Data for processing |
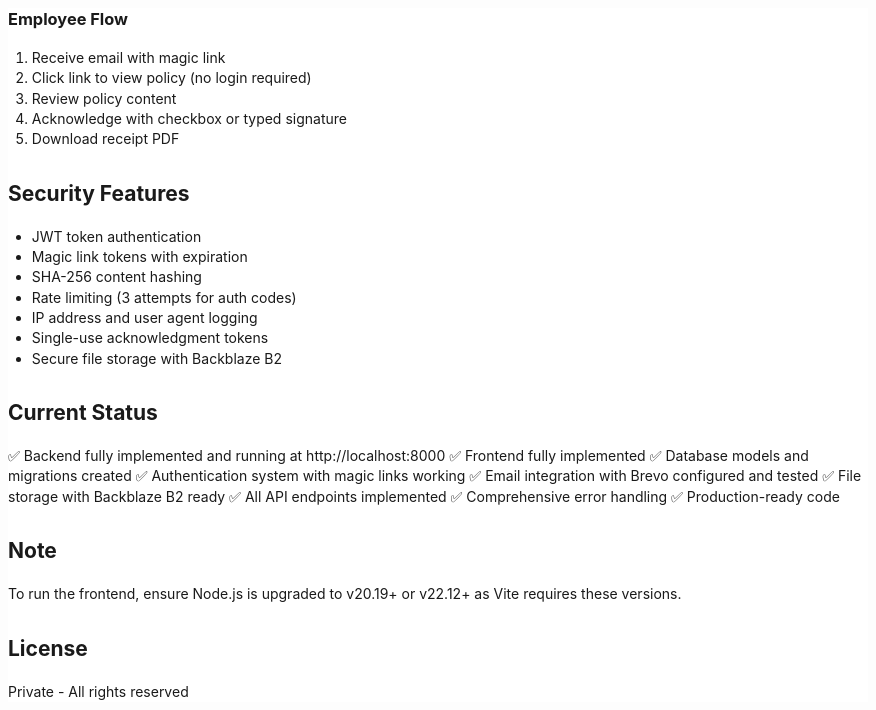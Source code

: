 ### Employee Flow
1. Receive email with magic link
2. Click link to view policy (no login required)
3. Review policy content
4. Acknowledge with checkbox or typed signature
5. Download receipt PDF

## Security Features

- JWT token authentication
- Magic link tokens with expiration
- SHA-256 content hashing
- Rate limiting (3 attempts for auth codes)
- IP address and user agent logging
- Single-use acknowledgment tokens
- Secure file storage with Backblaze B2

## Current Status

✅ Backend fully implemented and running at http://localhost:8000
✅ Frontend fully implemented
✅ Database models and migrations created
✅ Authentication system with magic links working
✅ Email integration with Brevo configured and tested
✅ File storage with Backblaze B2 ready
✅ All API endpoints implemented
✅ Comprehensive error handling
✅ Production-ready code

## Note

To run the frontend, ensure Node.js is upgraded to v20.19+ or v22.12+ as Vite requires these versions.

## License

Private - All rights reserved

Work to be completed |
If an entry contains a picture, omit it; restate everything else word for word.

Result of the task |
Source code

: ### Employee Flow
1. Receive email with magic link
2. Click link to view policy (no login required)
3. Review policy content
4. Acknowledge with checkbox or typed signature
5. Download receipt PDF

## Security Features

- JWT token authentication
- Magic link tokens with expiration
- SHA-256 content hashing
- Rate limiting (3 attempts for auth codes)
- IP address and user agent logging
- Single-use acknowledgment tokens
- Secure file storage with Backblaze B2

## Current Status

✅ Backend fully implemented and running at http://localhost:8000
✅ Frontend fully implemented
✅ Database models and migrations created
✅ Authentication system with magic links working
✅ Email integration with Brevo configured and tested
✅ File storage with Backblaze B2 ready
✅ All API endpoints implemented
✅ Comprehensive error handling
✅ Production-ready code

## Note

To run the frontend, ensure Node.js is upgraded to v20.19+ or v22.12+ as Vite requires these versions.

## License

Private - All rights reserved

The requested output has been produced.